My print media versions of sites usually are VERY different layouts. I strip out borders, headers and colors on most everything to black and white. A good way to design your 'test' template for print is to set the body to a black background with 0.5in padding. Then make a extra container around your template that's set to 8.5in wide and centered, then throw in some absolute positioned div's 1px tall inside that every 11" to show you where the page breaks may lie. This lets you get your 'rapid' bits of layout done. Even with that 'framework' around your design (which you'd remove before deployment) you'll likely still need to test it.
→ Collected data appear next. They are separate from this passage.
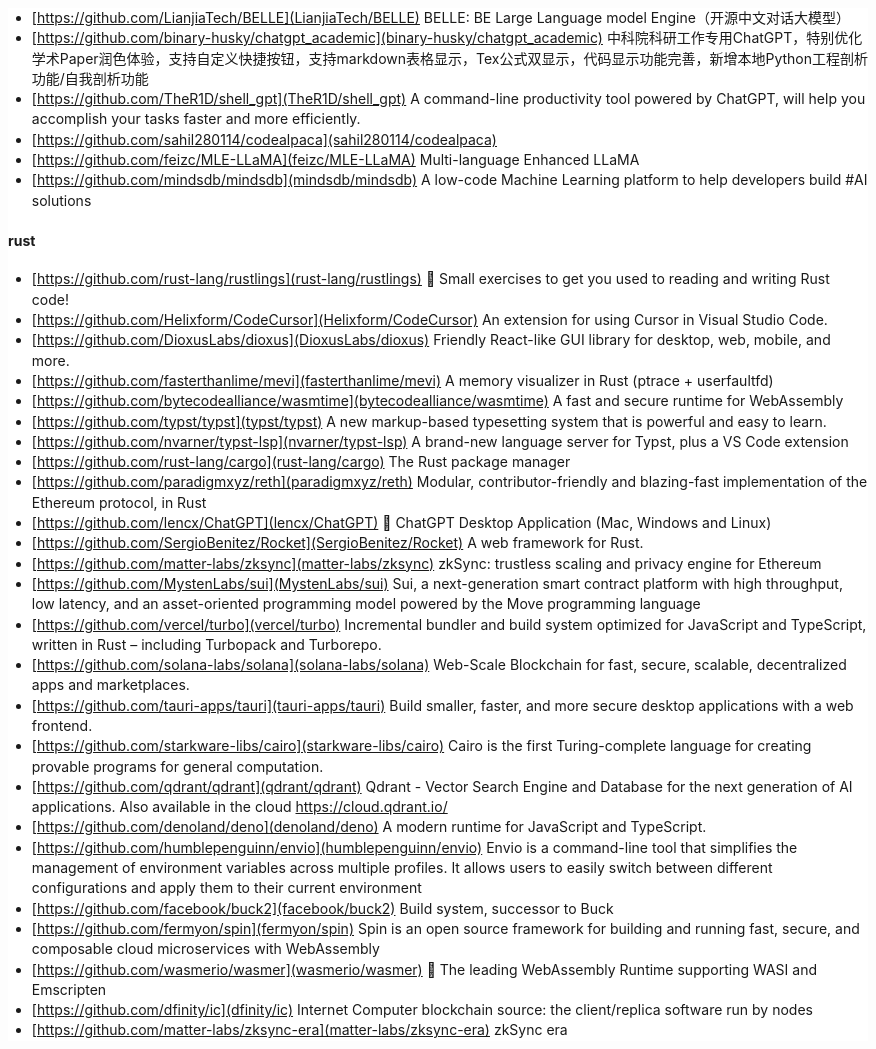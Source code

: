 * [https://github.com/LianjiaTech/BELLE](LianjiaTech/BELLE) BELLE: BE Large Language model Engine（开源中文对话大模型）
* [https://github.com/binary-husky/chatgpt_academic](binary-husky/chatgpt_academic) 中科院科研工作专用ChatGPT，特别优化学术Paper润色体验，支持自定义快捷按钮，支持markdown表格显示，Tex公式双显示，代码显示功能完善，新增本地Python工程剖析功能/自我剖析功能
* [https://github.com/TheR1D/shell_gpt](TheR1D/shell_gpt) A command-line productivity tool powered by ChatGPT, will help you accomplish your tasks faster and more efficiently.
* [https://github.com/sahil280114/codealpaca](sahil280114/codealpaca)
* [https://github.com/feizc/MLE-LLaMA](feizc/MLE-LLaMA) Multi-language Enhanced LLaMA
* [https://github.com/mindsdb/mindsdb](mindsdb/mindsdb) A low-code Machine Learning platform to help developers build #AI solutions

#### rust
* [https://github.com/rust-lang/rustlings](rust-lang/rustlings) 🦀 Small exercises to get you used to reading and writing Rust code!
* [https://github.com/Helixform/CodeCursor](Helixform/CodeCursor) An extension for using Cursor in Visual Studio Code.
* [https://github.com/DioxusLabs/dioxus](DioxusLabs/dioxus) Friendly React-like GUI library for desktop, web, mobile, and more.
* [https://github.com/fasterthanlime/mevi](fasterthanlime/mevi) A memory visualizer in Rust (ptrace + userfaultfd)
* [https://github.com/bytecodealliance/wasmtime](bytecodealliance/wasmtime) A fast and secure runtime for WebAssembly
* [https://github.com/typst/typst](typst/typst) A new markup-based typesetting system that is powerful and easy to learn.
* [https://github.com/nvarner/typst-lsp](nvarner/typst-lsp) A brand-new language server for Typst, plus a VS Code extension
* [https://github.com/rust-lang/cargo](rust-lang/cargo) The Rust package manager
* [https://github.com/paradigmxyz/reth](paradigmxyz/reth) Modular, contributor-friendly and blazing-fast implementation of the Ethereum protocol, in Rust
* [https://github.com/lencx/ChatGPT](lencx/ChatGPT) 🔮 ChatGPT Desktop Application (Mac, Windows and Linux)
* [https://github.com/SergioBenitez/Rocket](SergioBenitez/Rocket) A web framework for Rust.
* [https://github.com/matter-labs/zksync](matter-labs/zksync) zkSync: trustless scaling and privacy engine for Ethereum
* [https://github.com/MystenLabs/sui](MystenLabs/sui) Sui, a next-generation smart contract platform with high throughput, low latency, and an asset-oriented programming model powered by the Move programming language
* [https://github.com/vercel/turbo](vercel/turbo) Incremental bundler and build system optimized for JavaScript and TypeScript, written in Rust – including Turbopack and Turborepo.
* [https://github.com/solana-labs/solana](solana-labs/solana) Web-Scale Blockchain for fast, secure, scalable, decentralized apps and marketplaces.
* [https://github.com/tauri-apps/tauri](tauri-apps/tauri) Build smaller, faster, and more secure desktop applications with a web frontend.
* [https://github.com/starkware-libs/cairo](starkware-libs/cairo) Cairo is the first Turing-complete language for creating provable programs for general computation.
* [https://github.com/qdrant/qdrant](qdrant/qdrant) Qdrant - Vector Search Engine and Database for the next generation of AI applications. Also available in the cloud https://cloud.qdrant.io/
* [https://github.com/denoland/deno](denoland/deno) A modern runtime for JavaScript and TypeScript.
* [https://github.com/humblepenguinn/envio](humblepenguinn/envio) Envio is a command-line tool that simplifies the management of environment variables across multiple profiles. It allows users to easily switch between different configurations and apply them to their current environment
* [https://github.com/facebook/buck2](facebook/buck2) Build system, successor to Buck
* [https://github.com/fermyon/spin](fermyon/spin) Spin is an open source framework for building and running fast, secure, and composable cloud microservices with WebAssembly
* [https://github.com/wasmerio/wasmer](wasmerio/wasmer) 🚀 The leading WebAssembly Runtime supporting WASI and Emscripten
* [https://github.com/dfinity/ic](dfinity/ic) Internet Computer blockchain source: the client/replica software run by nodes
* [https://github.com/matter-labs/zksync-era](matter-labs/zksync-era) zkSync era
Most of the time browser print previews SUCK, so your best bet is to print tests to PDF.
Yeah I've noticed that with one of my forms, I can only check the print preview for IE7 on the Windows machine (not hooked up to a printer so the other browsers just say No), that I often have an input at the bottom of one page and the label at the top of the following page. I sure as hell don't want that, and also some inputs don't see to be showing at all... and I'm HOPING this is just IE showing it wrong... but we're about to go set it online so that we can print it, but more importantly that a friend of the boss's has a Mac and we really need to see what Safari and FF-4-Mac does! Because it's showing the goofiest of all on print preview!